◆ WHAT YOU ARE ASKED TO DO ◆
Nothing but an exact reproduction of the records, pictures excluded, should be returned.

────────────────────────────────────────

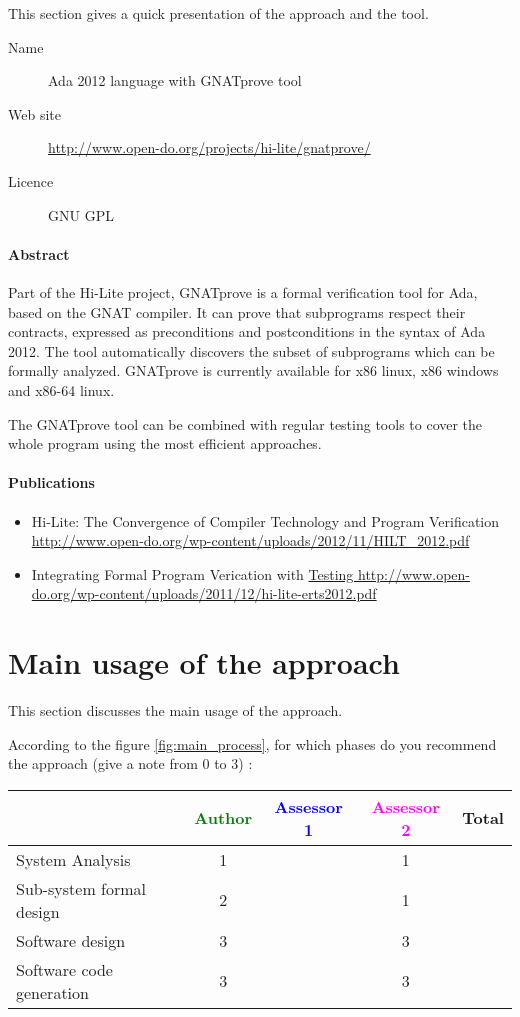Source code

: This section gives a quick presentation of the approach and the tool.

\begin{description}
\item[Name] Ada 2012 language with GNATprove tool
\item[Web site] \url{http://www.open-do.org/projects/hi-lite/gnatprove/}
\item[Licence] GNU GPL
\end{description}

\paragraph{Abstract} Part of the Hi-Lite project, GNATprove is a
formal verification tool for Ada, based on the GNAT compiler. It can
prove that subprograms respect their contracts, expressed as
preconditions and postconditions in the syntax of Ada 2012. The tool
automatically discovers the subset of subprograms which can be
formally analyzed. GNATprove is currently available for x86 linux, x86
windows and x86-64 linux.

The GNATprove tool can be combined with regular testing tools to cover
the whole program using the most efficient approaches.


\paragraph{Publications}
\begin{itemize}
\item Hi-Lite: The Convergence of Compiler Technology and Program
  Verification
  \url{http://www.open-do.org/wp-content/uploads/2012/11/HILT_2012.pdf} 
\item Integrating Formal Program Verication with \url{Testing
  http://www.open-do.org/wp-content/uploads/2011/12/hi-lite-erts2012.pdf}
\end{itemize}



\section{Main usage of the approach}
\label{main_usage}
This section discusses the main usage of the approach.

According to the figure \ref{fig:main_process}, for which phases do you recommend the approach (give a note from 0 to  3) :

\begin{tabular}{|l | c | c | c | c|}
\hline
& \textcolor{green}{Author} & \textcolor{blue}{Assessor 1} & \textcolor{magenta}{Assessor 2} & Total \\
\hline 
System Analysis & 1    & & 1    &  \\
\hline
Sub-system formal design & 2    & & 1    & \\
\hline
Software design & 3    & & 3    & \\
\hline
Software code generation & 3    & & 3    & \\
\hline
\end{tabular}

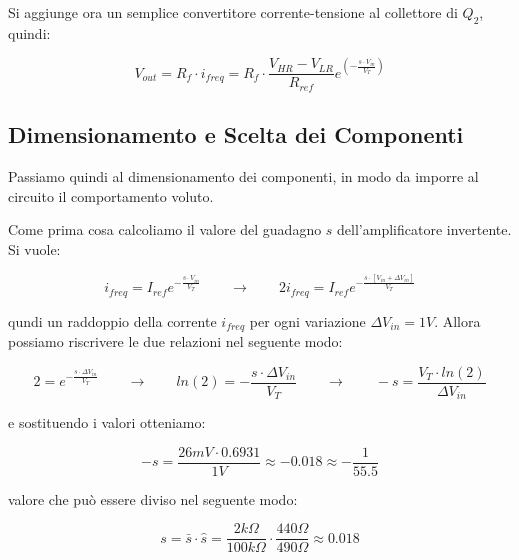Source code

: Si aggiunge ora un semplice convertitore corrente-tensione al collettore di $Q_2$, quindi:

\begin{displaymath}
    V_{out}=R_f\cdot i_{freq}=
    R_f\cdot \frac{V_{HR}-V_{LR}}{R_{ref}}e^{\left(-\frac{s\cdot V_{in}}{V_T}\right)}
\end{displaymath}



\subsection*{Dimensionamento e Scelta dei Componenti}


Passiamo quindi al dimensionamento dei componenti, in modo da imporre al circuito il
comportamento voluto.

Come prima cosa calcoliamo il valore del guadagno $s$ dell'amplificatore invertente.
Si vuole:

\begin{displaymath}
    i_{freq}=I_{ref}e^{-\frac{s\cdot V_{in}}{V_T}}
    \qquad
    \rightarrow
    \qquad
    2i_{freq}=I_{ref}e^{-\frac{s\cdot[V_{in}+\Delta V_{in}]}{V_T}}
\end{displaymath}

qundi un raddoppio della corrente $i_{freq}$ per ogni variazione $\Delta V_{in}=1V$.
Allora possiamo riscrivere le due relazioni nel seguente modo:

\begin{displaymath}
    2=e^{-\frac{s\cdot\Delta V_{in}}{V_T}}
    \qquad
    \rightarrow
    \qquad
    ln(2)=-\frac{s\cdot\Delta V_{in}}{V_T}
    \qquad
    \rightarrow
    \qquad
    -s=\frac{V_T\cdot ln(2)}{\Delta V_{in}}
\end{displaymath}

e sostituendo i valori otteniamo:

\begin{displaymath}
    -s=\frac{26mV\cdot 0.6931}{1V}\approx-0.018\approx-\frac{1}{55.5}
\end{displaymath}

valore che può essere diviso nel seguente modo:

\begin{displaymath}
    s=\bar{s}\cdot\hat{s}=\frac{2k\Omega}{100k\Omega}\cdot\frac{440\Omega}{490\Omega}
    \approx 0.018
\end{displaymath}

────────────────────────────────────────

◆ ANSWER BELOW ◆
Source code

: This section gives a quick presentation of the approach and the tool.

\begin{description}
\item[Name] Ada 2012 language with GNATprove tool
\item[Web site] \url{http://www.open-do.org/projects/hi-lite/gnatprove/}
\item[Licence] GNU GPL
\end{description}

\paragraph{Abstract} Part of the Hi-Lite project, GNATprove is a
formal verification tool for Ada, based on the GNAT compiler. It can
prove that subprograms respect their contracts, expressed as
preconditions and postconditions in the syntax of Ada 2012. The tool
automatically discovers the subset of subprograms which can be
formally analyzed. GNATprove is currently available for x86 linux, x86
windows and x86-64 linux.

The GNATprove tool can be combined with regular testing tools to cover
the whole program using the most efficient approaches.


\paragraph{Publications}
\begin{itemize}
\item Hi-Lite: The Convergence of Compiler Technology and Program
  Verification
  \url{http://www.open-do.org/wp-content/uploads/2012/11/HILT_2012.pdf} 
\item Integrating Formal Program Verication with \url{Testing
  http://www.open-do.org/wp-content/uploads/2011/12/hi-lite-erts2012.pdf}
\end{itemize}



\section{Main usage of the approach}
\label{main_usage}
This section discusses the main usage of the approach.

According to the figure \ref{fig:main_process}, for which phases do you recommend the approach (give a note from 0 to  3) :

\begin{tabular}{|l | c | c | c | c|}
\hline
& \textcolor{green}{Author} & \textcolor{blue}{Assessor 1} & \textcolor{magenta}{Assessor 2} & Total \\
\hline 
System Analysis & 1    & & 1    &  \\
\hline
Sub-system formal design & 2    & & 1    & \\
\hline
Software design & 3    & & 3    & \\
\hline
Software code generation & 3    & & 3    & \\
\hline
\end{tabular}

Source code

: Si aggiunge ora un semplice convertitore corrente-tensione al collettore di $Q_2$, quindi:

\begin{displaymath}
    V_{out}=R_f\cdot i_{freq}=
    R_f\cdot \frac{V_{HR}-V_{LR}}{R_{ref}}e^{\left(-\frac{s\cdot V_{in}}{V_T}\right)}
\end{displaymath}



\subsection*{Dimensionamento e Scelta dei Componenti}


Passiamo quindi al dimensionamento dei componenti, in modo da imporre al circuito il
comportamento voluto.

Come prima cosa calcoliamo il valore del guadagno $s$ dell'amplificatore invertente.
Si vuole:

\begin{displaymath}
    i_{freq}=I_{ref}e^{-\frac{s\cdot V_{in}}{V_T}}
    \qquad
    \rightarrow
    \qquad
    2i_{freq}=I_{ref}e^{-\frac{s\cdot[V_{in}+\Delta V_{in}]}{V_T}}
\end{displaymath}

qundi un raddoppio della corrente $i_{freq}$ per ogni variazione $\Delta V_{in}=1V$.
Allora possiamo riscrivere le due relazioni nel seguente modo:

\begin{displaymath}
    2=e^{-\frac{s\cdot\Delta V_{in}}{V_T}}
    \qquad
    \rightarrow
    \qquad
    ln(2)=-\frac{s\cdot\Delta V_{in}}{V_T}
    \qquad
    \rightarrow
    \qquad
    -s=\frac{V_T\cdot ln(2)}{\Delta V_{in}}
\end{displaymath}

e sostituendo i valori otteniamo:

\begin{displaymath}
    -s=\frac{26mV\cdot 0.6931}{1V}\approx-0.018\approx-\frac{1}{55.5}
\end{displaymath}

valore che può essere diviso nel seguente modo:

\begin{displaymath}
    s=\bar{s}\cdot\hat{s}=\frac{2k\Omega}{100k\Omega}\cdot\frac{440\Omega}{490\Omega}
    \approx 0.018
\end{displaymath}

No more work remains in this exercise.